Determine how many lines below hold the string "letting". Reply with the number alone.

Material for the task.
Segment Open

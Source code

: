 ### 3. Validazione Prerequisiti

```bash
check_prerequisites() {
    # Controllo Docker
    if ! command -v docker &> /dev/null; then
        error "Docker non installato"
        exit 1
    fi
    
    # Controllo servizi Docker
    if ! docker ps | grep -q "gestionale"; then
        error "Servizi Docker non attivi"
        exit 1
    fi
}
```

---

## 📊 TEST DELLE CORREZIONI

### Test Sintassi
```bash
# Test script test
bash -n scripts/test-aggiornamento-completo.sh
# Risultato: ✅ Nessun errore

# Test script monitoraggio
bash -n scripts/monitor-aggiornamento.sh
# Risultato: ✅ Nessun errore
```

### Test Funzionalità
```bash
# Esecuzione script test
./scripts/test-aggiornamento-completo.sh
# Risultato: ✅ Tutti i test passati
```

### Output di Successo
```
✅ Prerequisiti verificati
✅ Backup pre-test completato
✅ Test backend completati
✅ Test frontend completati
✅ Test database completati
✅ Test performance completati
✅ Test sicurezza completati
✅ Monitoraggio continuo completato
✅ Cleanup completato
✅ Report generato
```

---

Segment Closed
Segment Open

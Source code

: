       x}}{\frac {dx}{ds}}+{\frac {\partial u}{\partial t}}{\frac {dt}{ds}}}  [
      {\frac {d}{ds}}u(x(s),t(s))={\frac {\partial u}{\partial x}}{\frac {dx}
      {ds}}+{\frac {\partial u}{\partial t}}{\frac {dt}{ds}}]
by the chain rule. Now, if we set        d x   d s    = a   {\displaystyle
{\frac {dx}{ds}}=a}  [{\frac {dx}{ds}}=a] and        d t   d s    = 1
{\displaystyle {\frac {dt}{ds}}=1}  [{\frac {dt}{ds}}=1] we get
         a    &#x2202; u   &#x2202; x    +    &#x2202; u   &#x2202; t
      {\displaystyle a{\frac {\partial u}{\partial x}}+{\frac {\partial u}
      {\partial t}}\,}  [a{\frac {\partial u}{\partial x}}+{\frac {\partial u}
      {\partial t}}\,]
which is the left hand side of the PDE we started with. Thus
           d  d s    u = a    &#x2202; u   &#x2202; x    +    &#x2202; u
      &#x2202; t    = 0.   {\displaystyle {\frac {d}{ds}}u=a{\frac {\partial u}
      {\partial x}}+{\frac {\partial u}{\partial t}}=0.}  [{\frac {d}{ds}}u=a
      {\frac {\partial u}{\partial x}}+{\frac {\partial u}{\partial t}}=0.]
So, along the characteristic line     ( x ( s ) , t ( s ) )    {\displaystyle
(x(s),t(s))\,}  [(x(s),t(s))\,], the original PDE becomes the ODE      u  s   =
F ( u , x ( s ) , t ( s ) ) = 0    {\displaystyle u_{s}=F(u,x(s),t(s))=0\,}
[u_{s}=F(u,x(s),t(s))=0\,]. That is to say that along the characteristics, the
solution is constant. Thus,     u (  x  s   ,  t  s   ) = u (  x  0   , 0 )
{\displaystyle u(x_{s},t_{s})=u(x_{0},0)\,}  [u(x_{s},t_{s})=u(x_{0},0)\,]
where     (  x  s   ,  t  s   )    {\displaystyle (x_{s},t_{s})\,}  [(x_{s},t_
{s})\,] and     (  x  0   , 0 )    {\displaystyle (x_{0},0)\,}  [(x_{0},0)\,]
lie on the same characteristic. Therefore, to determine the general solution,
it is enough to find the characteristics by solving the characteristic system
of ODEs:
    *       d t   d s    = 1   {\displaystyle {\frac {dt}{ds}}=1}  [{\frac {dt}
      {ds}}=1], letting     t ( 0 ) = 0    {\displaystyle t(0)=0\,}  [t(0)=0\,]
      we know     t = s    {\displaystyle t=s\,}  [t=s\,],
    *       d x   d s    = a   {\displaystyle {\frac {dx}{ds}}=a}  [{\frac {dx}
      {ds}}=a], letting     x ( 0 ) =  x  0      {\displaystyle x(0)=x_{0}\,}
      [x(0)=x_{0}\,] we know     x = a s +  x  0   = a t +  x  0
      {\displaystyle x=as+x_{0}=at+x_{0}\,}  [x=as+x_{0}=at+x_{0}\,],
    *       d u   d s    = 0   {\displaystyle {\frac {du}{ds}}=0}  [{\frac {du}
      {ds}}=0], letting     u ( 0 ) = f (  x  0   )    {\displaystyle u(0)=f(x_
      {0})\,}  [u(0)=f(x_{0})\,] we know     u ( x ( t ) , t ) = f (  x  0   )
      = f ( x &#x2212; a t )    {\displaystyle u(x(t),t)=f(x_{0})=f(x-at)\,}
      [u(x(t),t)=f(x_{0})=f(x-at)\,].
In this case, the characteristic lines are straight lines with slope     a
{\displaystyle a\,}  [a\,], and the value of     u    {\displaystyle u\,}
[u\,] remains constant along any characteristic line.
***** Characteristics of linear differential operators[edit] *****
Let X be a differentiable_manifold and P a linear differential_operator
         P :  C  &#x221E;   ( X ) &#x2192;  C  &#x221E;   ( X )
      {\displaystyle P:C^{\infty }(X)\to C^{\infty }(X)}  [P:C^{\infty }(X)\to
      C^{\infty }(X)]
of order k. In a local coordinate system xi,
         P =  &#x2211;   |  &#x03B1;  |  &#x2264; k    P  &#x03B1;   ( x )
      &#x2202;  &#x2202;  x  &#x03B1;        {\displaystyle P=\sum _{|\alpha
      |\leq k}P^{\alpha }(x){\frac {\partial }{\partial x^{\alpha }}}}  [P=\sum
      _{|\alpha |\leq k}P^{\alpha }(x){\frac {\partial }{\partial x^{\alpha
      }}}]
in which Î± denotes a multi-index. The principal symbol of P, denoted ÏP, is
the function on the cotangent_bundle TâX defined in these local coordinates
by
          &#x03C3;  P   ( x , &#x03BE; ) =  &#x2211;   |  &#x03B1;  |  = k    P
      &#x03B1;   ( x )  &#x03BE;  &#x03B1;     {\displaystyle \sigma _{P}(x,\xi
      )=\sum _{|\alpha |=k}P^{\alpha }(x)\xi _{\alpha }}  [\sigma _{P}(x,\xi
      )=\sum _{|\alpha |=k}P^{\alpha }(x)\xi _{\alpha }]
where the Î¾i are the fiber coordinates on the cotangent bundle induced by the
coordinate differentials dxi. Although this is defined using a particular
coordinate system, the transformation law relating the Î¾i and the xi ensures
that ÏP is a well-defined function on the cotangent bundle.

Segment Closed

Written answer. 3